CPython
CPython General
A minimal CPython model contains three essential files, the model specification file model.spec.json
,
a python model file (default name: model.py
, ), and __init__.py
in order to define the model as python module.
model/
├── __init__.py
├── model.py
└── model.spec.json
Model Specification File
The model specification file is used to define the entrypoint and some other options for the model calculation.
{
"entry_file": "model.py",
"entry_function_name": "execute",
"resource_files": [
"**/*.csv",
"**/*.xlsx",
"**/*.txt",
"**/*.json",
],
"docker_container_recreate": false
}
entry_file
defines the name of the entry point filename of the python model. (default:model.py
)entry_function_name
defines the name of the function that is executed for each task item context. (default:execute
)resource_files
defines resource files that will be included in the model. (default: only.py
files)docker_container_recreate
always creates a fresh docker container for each new task (default:false
)
Python Model
The minimal setup for a CPython model is Python file model.py
that contains a entry point function execute(context)
for the work item calculation.
1import numpy as np
2
3def execute(ctx):
4 ctx.logger.info(f'ENTER {__file__}')
5
6 # create ouput
7 ctx.data.output['output_var_1'] = ctx.data.input['input_var_1']
8
9 # complete workitem with success
10 ctx.outcome.success()
11
12 ctx.logger.info(f'EXIT {__file__}')
Context API
Note
This Calculation Context API will later be delivered as a separate python module for local model testing and syntax completion.
The context
argument from the execute(context)
entry point contains all the information in order to calculate a task item (work item).
Logging
Logging will be captured on the executing task trial result data as python.runner.log
.
1import logging
2
3def execute(context):
4
5 # use context logger
6 # See: https://docs.python.org/3/library/logging.html#module-logging
7 context.logger.debug('debug message ...')
8 context.logger.info('info message ...')

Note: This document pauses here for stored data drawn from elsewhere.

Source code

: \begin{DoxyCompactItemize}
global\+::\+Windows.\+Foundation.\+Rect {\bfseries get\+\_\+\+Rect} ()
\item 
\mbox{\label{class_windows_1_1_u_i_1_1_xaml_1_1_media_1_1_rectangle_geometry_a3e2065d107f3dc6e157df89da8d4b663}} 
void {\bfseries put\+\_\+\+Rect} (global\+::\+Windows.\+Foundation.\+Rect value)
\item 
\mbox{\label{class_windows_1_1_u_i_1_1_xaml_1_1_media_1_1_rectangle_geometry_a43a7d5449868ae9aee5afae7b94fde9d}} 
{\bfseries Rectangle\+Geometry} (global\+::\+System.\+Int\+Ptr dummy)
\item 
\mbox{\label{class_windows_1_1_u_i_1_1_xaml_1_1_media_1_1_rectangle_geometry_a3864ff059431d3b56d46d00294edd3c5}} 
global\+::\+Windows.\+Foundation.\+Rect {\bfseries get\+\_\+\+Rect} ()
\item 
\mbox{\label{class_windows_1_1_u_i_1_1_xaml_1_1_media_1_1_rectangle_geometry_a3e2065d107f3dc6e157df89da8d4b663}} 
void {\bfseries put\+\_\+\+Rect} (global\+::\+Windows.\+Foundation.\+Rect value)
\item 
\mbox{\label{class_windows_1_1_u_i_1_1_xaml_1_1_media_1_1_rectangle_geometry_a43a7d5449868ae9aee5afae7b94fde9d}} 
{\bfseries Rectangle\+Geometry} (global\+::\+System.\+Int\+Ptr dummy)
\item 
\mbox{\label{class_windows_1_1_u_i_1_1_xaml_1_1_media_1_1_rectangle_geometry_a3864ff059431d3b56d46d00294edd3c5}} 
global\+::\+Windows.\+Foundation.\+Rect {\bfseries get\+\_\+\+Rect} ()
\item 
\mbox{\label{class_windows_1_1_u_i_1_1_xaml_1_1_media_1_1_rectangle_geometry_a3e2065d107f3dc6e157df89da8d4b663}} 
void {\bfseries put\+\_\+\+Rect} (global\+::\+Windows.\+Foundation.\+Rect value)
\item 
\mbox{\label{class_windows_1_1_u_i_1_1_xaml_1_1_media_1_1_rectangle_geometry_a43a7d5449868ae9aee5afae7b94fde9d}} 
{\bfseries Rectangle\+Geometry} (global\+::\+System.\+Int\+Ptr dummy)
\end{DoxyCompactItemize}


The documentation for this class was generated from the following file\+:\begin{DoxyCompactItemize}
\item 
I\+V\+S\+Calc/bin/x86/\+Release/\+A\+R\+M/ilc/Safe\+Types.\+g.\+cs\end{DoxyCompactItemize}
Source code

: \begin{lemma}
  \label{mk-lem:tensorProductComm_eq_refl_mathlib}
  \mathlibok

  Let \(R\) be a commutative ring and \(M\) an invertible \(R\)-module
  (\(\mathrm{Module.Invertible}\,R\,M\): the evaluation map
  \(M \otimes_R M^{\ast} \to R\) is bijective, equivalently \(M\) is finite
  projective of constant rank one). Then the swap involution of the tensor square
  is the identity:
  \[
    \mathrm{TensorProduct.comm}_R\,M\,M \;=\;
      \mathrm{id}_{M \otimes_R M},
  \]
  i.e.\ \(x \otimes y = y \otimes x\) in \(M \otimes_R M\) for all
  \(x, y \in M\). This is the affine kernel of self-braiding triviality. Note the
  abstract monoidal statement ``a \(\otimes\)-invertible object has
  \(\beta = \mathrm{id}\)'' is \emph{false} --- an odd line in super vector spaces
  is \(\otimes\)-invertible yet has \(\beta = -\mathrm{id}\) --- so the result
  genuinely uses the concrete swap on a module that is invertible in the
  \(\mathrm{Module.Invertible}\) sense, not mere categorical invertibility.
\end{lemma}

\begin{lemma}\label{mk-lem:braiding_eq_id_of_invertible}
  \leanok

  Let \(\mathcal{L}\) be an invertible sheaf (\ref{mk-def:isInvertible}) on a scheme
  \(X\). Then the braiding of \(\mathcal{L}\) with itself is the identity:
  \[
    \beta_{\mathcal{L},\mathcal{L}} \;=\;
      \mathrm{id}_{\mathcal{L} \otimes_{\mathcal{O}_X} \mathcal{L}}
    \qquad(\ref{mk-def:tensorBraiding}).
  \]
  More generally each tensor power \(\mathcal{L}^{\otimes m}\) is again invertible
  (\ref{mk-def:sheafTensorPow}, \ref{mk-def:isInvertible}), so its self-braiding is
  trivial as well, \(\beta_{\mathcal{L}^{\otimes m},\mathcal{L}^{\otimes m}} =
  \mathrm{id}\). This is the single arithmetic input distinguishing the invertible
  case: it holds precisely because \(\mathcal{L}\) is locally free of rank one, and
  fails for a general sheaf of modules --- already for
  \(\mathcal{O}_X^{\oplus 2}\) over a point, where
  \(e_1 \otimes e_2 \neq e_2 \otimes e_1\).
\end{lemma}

9 context.logger.warning('warning message ...')
10 context.logger.error('error message ...')
11 context.logger.critical('critical message ...')
12
13 # you are also able to create your own logger which will log the the initial logging config
14 my_logger = logging.getLogger('custom_logger')
15 my_logger.info('hello from custom_logger')
16
17 # direct logging
18 logging.info('hello from root logger')
Task Item Id & Trial
1def execute(context):
2
3 # access to task item (work item) id and execution trial
4 current_id = context.id
5 context.logger.info(f'Current Id: {current_id}') # e.g. '1.1.1'
6
7 current_trial = context.trial
8 context.logger.info(f'Current Trial: {current_trial}') # e.g. 1
Variable Specification
1def execute(context):
2
3 # access variable specification (input, output)

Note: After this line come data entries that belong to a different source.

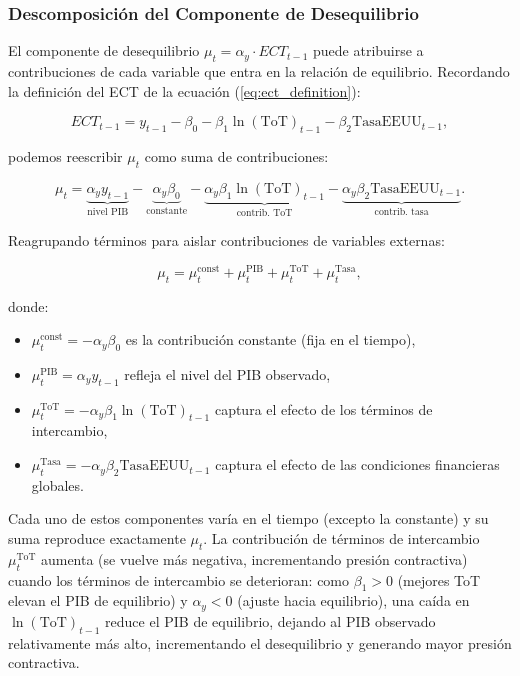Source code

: \documentclass[3p,11pt,draft,natbib=false]{elsarticle}
\begin{document}
\subsubsection{Descomposición del Componente de Desequilibrio}

El componente de desequilibrio $\mu_t = \alpha_y \cdot ECT_{t-1}$ puede atribuirse a contribuciones de cada variable que entra en la relación de equilibrio. Recordando la definición del ECT de la ecuación (\ref{eq:ect_definition}):

\begin{equation}
ECT_{t-1} = y_{t-1} - \beta_0 - \beta_1 \ln(\text{ToT})_{t-1} - \beta_2 \text{TasaEEUU}_{t-1},
\end{equation}

podemos reescribir $\mu_t$ como suma de contribuciones:

\begin{equation}
\mu_t = \underbrace{\alpha_y y_{t-1}}_{\text{nivel PIB}} - \underbrace{\alpha_y \beta_0}_{\text{constante}} - \underbrace{\alpha_y \beta_1 \ln(\text{ToT})_{t-1}}_{\text{contrib. ToT}} - \underbrace{\alpha_y \beta_2 \text{TasaEEUU}_{t-1}}_{\text{contrib. tasa}}.
\label{eq:mu_attribution}
\end{equation}

Reagrupando términos para aislar contribuciones de variables externas:

\begin{equation}
\mu_t = \mu_t^{\text{const}} + \mu_t^{\text{PIB}} + \mu_t^{\text{ToT}} + \mu_t^{\text{Tasa}},
\label{eq:mu_components}
\end{equation}

donde:
\begin{itemize}
    \item $\mu_t^{\text{const}} = -\alpha_y \beta_0$ es la contribución constante (fija en el tiempo),
    \item $\mu_t^{\text{PIB}} = \alpha_y y_{t-1}$ refleja el nivel del PIB observado,
    \item $\mu_t^{\text{ToT}} = -\alpha_y \beta_1 \ln(\text{ToT})_{t-1}$ captura el efecto de los términos de intercambio,
    \item $\mu_t^{\text{Tasa}} = -\alpha_y \beta_2 \text{TasaEEUU}_{t-1}$ captura el efecto de las condiciones financieras globales.
\end{itemize}

Cada uno de estos componentes varía en el tiempo (excepto la constante) y su suma reproduce exactamente $\mu_t$. La contribución de términos de intercambio $\mu_t^{\text{ToT}}$ aumenta (se vuelve más negativa, incrementando presión contractiva) cuando los términos de intercambio se deterioran: como $\beta_1 > 0$ (mejores ToT elevan el PIB de equilibrio) y $\alpha_y < 0$ (ajuste hacia equilibrio), una caída en $\ln(\text{ToT})_{t-1}$ reduce el PIB de equilibrio, dejando al PIB observado relativamente más alto, incrementando el desequilibrio y generando mayor presión contractiva.
\end{document}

4 for spec in context.spec.input:
5 context.logger.info(f'Input Variable: {spec.name}, {spec.uom}')
6
7 for spec in context.spec.output:
8 context.logger.info(f'Output Variable: {spec.name}, {spec.uom}')
9
10 # you also can access them by attributes or by indexed attributes
11 spec = context.spec.input.variable_1
12 context.logger.info(f'Input Variable: {spec.name}, {spec.uom}')
13
14 spec = context.spec.input['variable_1']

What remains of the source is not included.